Archive for March, 2005

Upper Respiratory Ailments

Wednesday, March 2nd, 2005

I’m now in the seventh day of being sick (a practice that I find wholly distasteful), and I’m just about ready to give it up.

At first, you know, it was sort of cool. I could blow my nose and spit and make really impressive coughing noises. My voice got all…granular. Crackly. Like Phoebe’s on that episode of ‘Friends’. But then, my throat started to hurt, and my head and neck were next to sign up for the whole soreness campaign, and now I just feel like crap.
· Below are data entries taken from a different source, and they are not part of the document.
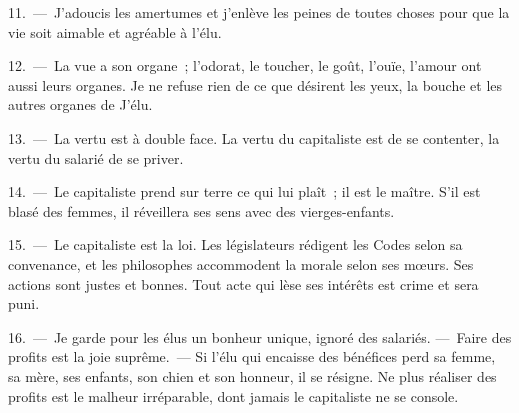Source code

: \documentclass[french,twoside]{book} %
\begin{document}
11. — J'adoucis les amertumes et j’enlève les peines de toutes choses pour que la vie soit aimable et agréable à l’élu.\par
12. — La vue a son organe ; l’odorat, le toucher, le goût, l’ouïe, l’amour ont aussi leurs organes. Je ne refuse rien de ce que désirent les yeux, la bouche et les autres organes de J'élu.\par
13. — La vertu est à double face. La vertu du capitaliste est de se contenter, la vertu du salarié de se priver.\par
14. — Le capitaliste prend sur terre ce qui lui plaît ; il est le maître. S'il est blasé des femmes, il réveillera ses sens avec des vierges-enfants.\par
15. — Le capitaliste est la loi. Les législateurs rédigent les Codes selon sa convenance, et les philosophes accommodent la morale selon ses mœurs. Ses actions sont justes et bonnes. Tout acte qui lèse ses intérêts est crime et sera puni.\par
16. — Je garde pour les élus un bonheur unique, ignoré des salariés. — Faire des profits est la joie suprême. — Si l’élu qui encaisse des bénéfices perd sa femme, sa mère, ses enfants, son chien et son honneur, il se résigne. Ne plus réaliser des profits est le malheur irréparable, dont jamais le capitaliste ne se console.
\end{document}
That’s nothing, though, compared to what happens at night. My biggest concern at this point is my ever-patient wife, who despite knowing full well what’s really the best thing for me to do, refuses to give her approval to me sleeping in the back room. As a result, while I’m able to finish up my work and get home to rest and drink lots of fluids, she’s stuck in her classroom with too little sleep. She’s too kind for her own good.

I’m heading to the doctor tomorrow to see if Modern Science has produced anything that will give us both relief. If not, I may lose my ever-lovin’ mind.

Mushy Stuff

Tuesday, March 1st, 2005

I figure there are only two or three people in the world who ever even look at this site, so I feel fairly comfortable opening my heart up here….

At the end of every ‘Inside the Actors’ Studio’ episode, James Lipton delivers a bastardized version of the questionnaire invented by Bernard Pivot. I invariably get a little choked up every time he reaches the last question (“If God exists, what would you like to hear him say when you reach the Pearly Gates?”), and I’m not entirely sure why.

Before I give my answer, I think it’s worth explaining that I’m not a religious man. I don’t mean that I don’t attend church, or that I have my doubts about religion. I mean that I have no religious faith whatsoever. I figure I would fit in well with Humanists like Kurt Vonnegut, who believe that morality and goodness spring from within people, and that there is no need for external reasons to do positive things with one’s life. I hope that the religious people I know get what they believe they deserve when their time is up, and I honestly believe that when my time is up the animating force will be extinguished as surely as a candle dropped in a bucket.

Now, I readily accept that my response to Jim’s last question makes no sense in light of what I’ve just explained. Perhaps that’s why it makes eyes fog up—I don’t know. In any case, here you go:

If God exists, what would I like to hear him say when I reach the Pearly Gates?

“Good job.”

I’m a Loser

Tuesday, March 1st, 2005

I was, it appears, incapable of coming back and saying anything, much less anything interesting, within a week’s time. Let’s set another one-week deadline and see what happens, shall we?